Python代写 | CMPT 456 Assignment 3


CMPT 456 Assignment 3
Due: 11:59 pm, July 17, 2020
100 points in total
Please submit your assignment in Coursys.
Every student has to complete the assignment independently. While you are encouraged to learn
through discussion with the instructor, the TAs and the peer students, any plagiarisms are serious
violation of the university’s academic integrity policy. We have absolutely zero tolerance of such
This assignment covers the materials in the sections of queries and interfaces, and information
retrieval models. The questions use the data sets D1 and D2 in Q1 of Assignment 2. Please also
merge D1 and D2 to form data set D. Do NOT stem the data sets.
Question 1 (50 points)
This question asks you to build a simple spelling correction function.

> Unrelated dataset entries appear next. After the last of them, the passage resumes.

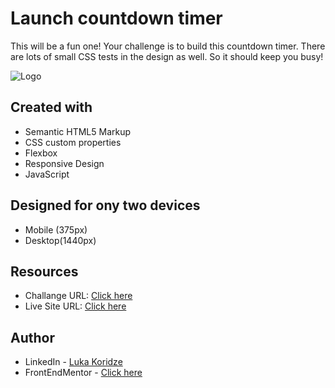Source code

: # Launch countdown timer

This will be a fun one! Your challenge is to build this countdown timer. There are lots of small CSS tests in the design as well. So it should keep you busy!

![Logo](https://res.cloudinary.com/dz209s6jk/image/upload/v1607616391/Challenges/cqs8urpg9sr4ufvyiw7n.jpg)


## Created with
- Semantic HTML5 Markup
- CSS custom properties
- Flexbox
- Responsive Design
- JavaScript

## Designed for ony two devices 
- Mobile (375px)
- Desktop(1440px)

## Resources

- Challange URL: [Click here](https://www.frontendmentor.io/solutions/launch-countdown-timer-1wKdaL1PNR)
- Live Site URL: [Click here](https://lukenso.github.io/Launch-countdown-timer/)
## Author

- LinkedIn - [Luka Koridze](https://www.linkedin.com/in/luka-koridze-4397571a4/)
- FrontEndMentor - [Click here](https://www.frontendmentor.io/profile/lukenso)

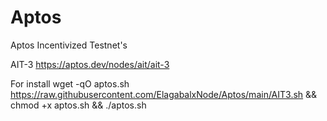 # Aptos
Aptos Incentivized Testnet's

AIT-3
https://aptos.dev/nodes/ait/ait-3

For install 
wget -qO aptos.sh https://raw.githubusercontent.com/ElagabalxNode/Aptos/main/AIT3.sh && chmod +x aptos.sh && ./aptos.sh
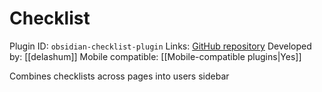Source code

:# Checklist

Plugin ID: `obsidian-checklist-plugin`
Links: [GitHub repository](https://github.com/delashum/obsidian-checklist-plugin)
Developed by: [[delashum]]
Mobile compatible: [[Mobile-compatible plugins|Yes]]

Combines checklists across pages into users sidebar
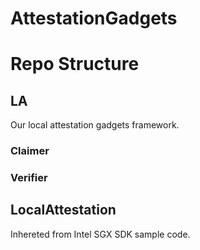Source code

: # AttestationGadgets

# Repo Structure

## LA

Our local attestation gadgets framework.

### Claimer

### Verifier

## LocalAttestation

Inhereted from Intel SGX SDK sample code.

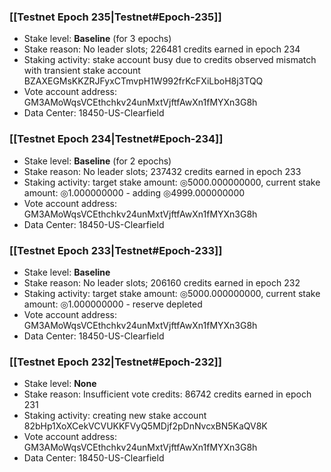 ### [[Testnet Epoch 235|Testnet#Epoch-235]]
* Stake level: **Baseline** (for 3 epochs)
* Stake reason: No leader slots; 226481 credits earned in epoch 234
* Staking activity: stake account busy due to credits observed mismatch with transient stake account BZAXEGMsKKZRJFyxCTmvpH1W992frKcFXiLboH8j3TQQ
* Vote account address: GM3AMoWqsVCEthchkv24unMxtVjftfAwXn1fMYXn3G8h
* Data Center: 18450-US-Clearfield
### [[Testnet Epoch 234|Testnet#Epoch-234]]
* Stake level: **Baseline** (for 2 epochs)
* Stake reason: No leader slots; 237432 credits earned in epoch 233
* Staking activity: target stake amount: ◎5000.000000000, current stake amount: ◎1.000000000 - adding ◎4999.000000000
* Vote account address: GM3AMoWqsVCEthchkv24unMxtVjftfAwXn1fMYXn3G8h
* Data Center: 18450-US-Clearfield
### [[Testnet Epoch 233|Testnet#Epoch-233]]
* Stake level: **Baseline**
* Stake reason: No leader slots; 206160 credits earned in epoch 232
* Staking activity: target stake amount: ◎5000.000000000, current stake amount: ◎1.000000000 - reserve depleted
* Vote account address: GM3AMoWqsVCEthchkv24unMxtVjftfAwXn1fMYXn3G8h
* Data Center: 18450-US-Clearfield
### [[Testnet Epoch 232|Testnet#Epoch-232]]
* Stake level: **None**
* Stake reason: Insufficient vote credits: 86742 credits earned in epoch 231
* Staking activity: creating new stake account 82bHp1XoXCekVCVUKKFVyQ5MDjf2pDnNvcxBN5KaQV8K
* Vote account address: GM3AMoWqsVCEthchkv24unMxtVjftfAwXn1fMYXn3G8h
* Data Center: 18450-US-Clearfield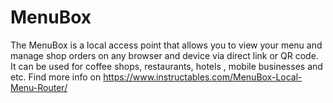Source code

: # MenuBox
 The MenuBox is a local access point that allows you to view your menu and manage shop orders on any browser and device via direct link or QR code. It can be used for coffee shops, restaurants, hotels , mobile businesses and etc. Find more info on https://www.instructables.com/MenuBox-Local-Menu-Router/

Your program should take a word w as input. It searches all words x in D that have edit distance
edit-dist(w, x) <= 2, where each of the editing operations, insertion, deletion, and replacement,
takes weight 1. Then, your program should output the top-5 words x that have the highest termfrequency in D as the suggested corrections as well as their term-frequencies in D.

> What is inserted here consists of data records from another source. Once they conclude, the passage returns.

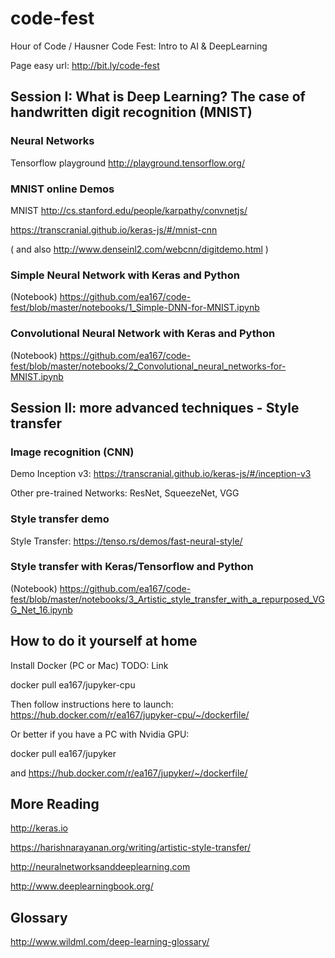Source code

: # code-fest
Hour of Code / Hausner Code Fest: Intro to AI &amp; DeepLearning

Page easy url: http://bit.ly/code-fest

<!--
// http://52.45.136.140:8888
// 172.30.1.57

Explain here how to:
- install Docker (link for Mac)
- create local folder for Docker and make sure it is shared in preferences
- docker pull ea167/code-fest
- launch docker image
- open Chrome and connect to Jupyter
-->

###  
## Session I: What is Deep Learning? The case of handwritten digit recognition (MNIST)

### Neural Networks

Tensorflow playground
http://playground.tensorflow.org/

### MNIST online Demos

MNIST
http://cs.stanford.edu/people/karpathy/convnetjs/

https://transcranial.github.io/keras-js/#/mnist-cnn

( and also http://www.denseinl2.com/webcnn/digitdemo.html )

### Simple Neural Network with Keras and Python

(Notebook) https://github.com/ea167/code-fest/blob/master/notebooks/1_Simple-DNN-for-MNIST.ipynb

### Convolutional Neural Network with Keras and Python

(Notebook) https://github.com/ea167/code-fest/blob/master/notebooks/2_Convolutional_neural_networks-for-MNIST.ipynb


###  
## Session II: more advanced techniques - Style transfer

### Image recognition (CNN)

Demo Inception v3: https://transcranial.github.io/keras-js/#/inception-v3

Other pre-trained Networks: ResNet, SqueezeNet, VGG

### Style transfer demo

Style Transfer:
https://tenso.rs/demos/fast-neural-style/

### Style transfer with Keras/Tensorflow and Python

(Notebook) https://github.com/ea167/code-fest/blob/master/notebooks/3_Artistic_style_transfer_with_a_repurposed_VGG_Net_16.ipynb


###  
## How to do it yourself at home

Install Docker (PC or Mac)
TODO: Link

docker pull ea167/jupyker-cpu

Then follow instructions here to launch:
https://hub.docker.com/r/ea167/jupyker-cpu/~/dockerfile/

Or better if you have a PC with Nvidia GPU:

docker pull ea167/jupyker

and https://hub.docker.com/r/ea167/jupyker/~/dockerfile/


## More Reading

http://keras.io

https://harishnarayanan.org/writing/artistic-style-transfer/

http://neuralnetworksanddeeplearning.com

http://www.deeplearningbook.org/


## Glossary
http://www.wildml.com/deep-learning-glossary/

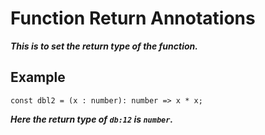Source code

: # Function Return Annotations

***This is to set the return type of the function.***

## Example
`const dbl2 = (x : number): number => x * x;`

***Here the return type of `db:12` is `number`.***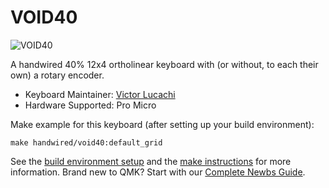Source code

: # VOID40

![VOID40](https://i.imgur.com/1OUBSvn.jpg)

A handwired 40% 12x4 ortholinear keyboard with (or without, to each their own) a rotary encoder.

* Keyboard Maintainer: [Victor Lucachi](https://github.com/victorlucachi)
* Hardware Supported: Pro Micro

Make example for this keyboard (after setting up your build environment):

    make handwired/void40:default_grid

See the [build environment setup](https://docs.qmk.fm/#/getting_started_build_tools) and the [make instructions](https://docs.qmk.fm/#/getting_started_make_guide) for more information. Brand new to QMK? Start with our [Complete Newbs Guide](https://docs.qmk.fm/#/newbs).
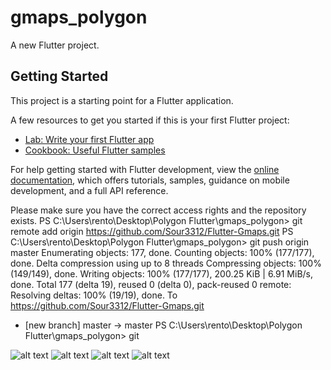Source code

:# gmaps_polygon

A new Flutter project.

## Getting Started

This project is a starting point for a Flutter application.

A few resources to get you started if this is your first Flutter project:

- [Lab: Write your first Flutter app](https://docs.flutter.dev/get-started/codelab)
- [Cookbook: Useful Flutter samples](https://docs.flutter.dev/cookbook)

For help getting started with Flutter development, view the
[online documentation](https://docs.flutter.dev/), which offers tutorials,
samples, guidance on mobile development, and a full API reference.



Please make sure you have the correct access rights
and the repository exists.
PS C:\Users\rento\Desktop\Polygon Flutter\gmaps_polygon> git remote add origin https://github.com/Sour3312/Flutter-Gmaps.git
PS C:\Users\rento\Desktop\Polygon Flutter\gmaps_polygon> git push origin master
Enumerating objects: 177, done.
Counting objects: 100% (177/177), done.
Delta compression using up to 8 threads
Compressing objects: 100% (149/149), done.
Writing objects: 100% (177/177), 200.25 KiB | 6.91 MiB/s, done.
Total 177 (delta 19), reused 0 (delta 0), pack-reused 0
remote: Resolving deltas: 100% (19/19), done.
To https://github.com/Sour3312/Flutter-Gmaps.git
 * [new branch]      master -> master
PS C:\Users\rento\Desktop\Polygon Flutter\gmaps_polygon> git

![alt text](assets/Screenshot_1655787114.png)
![alt text](assets/Screenshot_1655787131.png)
![alt text](assets/Screenshot_1655787239.png)
![alt text](assets/Screenshot_1655787259.png)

1. Describe your implementation of the above spelling correction function and use 3
examples to show the correction results. Particularly, explain how you can find those
candidate corrections and the top-5 candidates efficiently. Please submit your codes. (20
2. The above design has a problem. If you input a correctly spelt word, like “heart”, it still
may suggest some similar words as possible corrections, such as “heard”. Can you
propose a fix to the problem so that your program can avoid suggesting corrections of
words frequently used in D? Describe your idea use examples, implement it, and test the
results. Does your program need any parameters? If so, discuss how those parameters
may contribute to or affect the performance of the program, that is, how those
parameters are tuned. Please submit your codes. (10 points)
3. A data set of tweets may often contain misspelt words. Your spelling correction program
trained from D may be used on D to improve the data quality. Apply your program to D
itself to catch misspelt words and correct them. Show the corrections you program makes.

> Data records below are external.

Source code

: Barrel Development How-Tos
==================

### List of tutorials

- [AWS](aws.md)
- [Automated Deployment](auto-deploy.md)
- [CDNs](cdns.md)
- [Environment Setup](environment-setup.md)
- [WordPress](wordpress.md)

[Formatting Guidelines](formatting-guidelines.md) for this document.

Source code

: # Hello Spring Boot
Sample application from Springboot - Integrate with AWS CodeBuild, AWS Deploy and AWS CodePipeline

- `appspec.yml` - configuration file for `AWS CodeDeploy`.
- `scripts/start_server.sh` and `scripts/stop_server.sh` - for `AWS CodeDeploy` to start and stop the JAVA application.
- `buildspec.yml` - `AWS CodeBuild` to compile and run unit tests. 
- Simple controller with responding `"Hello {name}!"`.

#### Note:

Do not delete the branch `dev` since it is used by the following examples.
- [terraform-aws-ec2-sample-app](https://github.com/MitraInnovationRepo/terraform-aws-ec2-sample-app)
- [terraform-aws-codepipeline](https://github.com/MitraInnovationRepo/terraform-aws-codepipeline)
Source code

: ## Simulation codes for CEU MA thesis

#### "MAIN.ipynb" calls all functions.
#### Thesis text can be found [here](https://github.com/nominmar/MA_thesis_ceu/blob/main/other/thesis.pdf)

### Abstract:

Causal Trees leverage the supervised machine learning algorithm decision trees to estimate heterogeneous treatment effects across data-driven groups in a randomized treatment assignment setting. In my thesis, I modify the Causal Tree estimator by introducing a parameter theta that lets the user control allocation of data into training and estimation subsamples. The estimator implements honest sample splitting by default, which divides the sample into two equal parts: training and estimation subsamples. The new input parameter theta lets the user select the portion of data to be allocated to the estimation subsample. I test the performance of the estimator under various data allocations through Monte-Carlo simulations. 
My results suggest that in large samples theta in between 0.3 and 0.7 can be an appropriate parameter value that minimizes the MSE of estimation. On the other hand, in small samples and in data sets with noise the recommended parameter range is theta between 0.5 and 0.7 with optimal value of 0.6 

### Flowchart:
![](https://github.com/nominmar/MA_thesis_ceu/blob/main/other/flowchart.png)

Does your program make some mistakes in correction? Use the first 100 corrections your
program makes (or as many as possible if your program makes less than 100 corrections)
to calculate the precision. Explain (1) how your program picks the correction of a word
among all possible candidates; and (2) how your program avoids changing every word in
D, particularly those words correctly spelt but infrequent in D. Submit your codes. (20
Question 2 (25 points)
This question asks you to use language modelsto understand the differences between the usages
of words in D1 and D2. Please remove the stop words in D1 and D2.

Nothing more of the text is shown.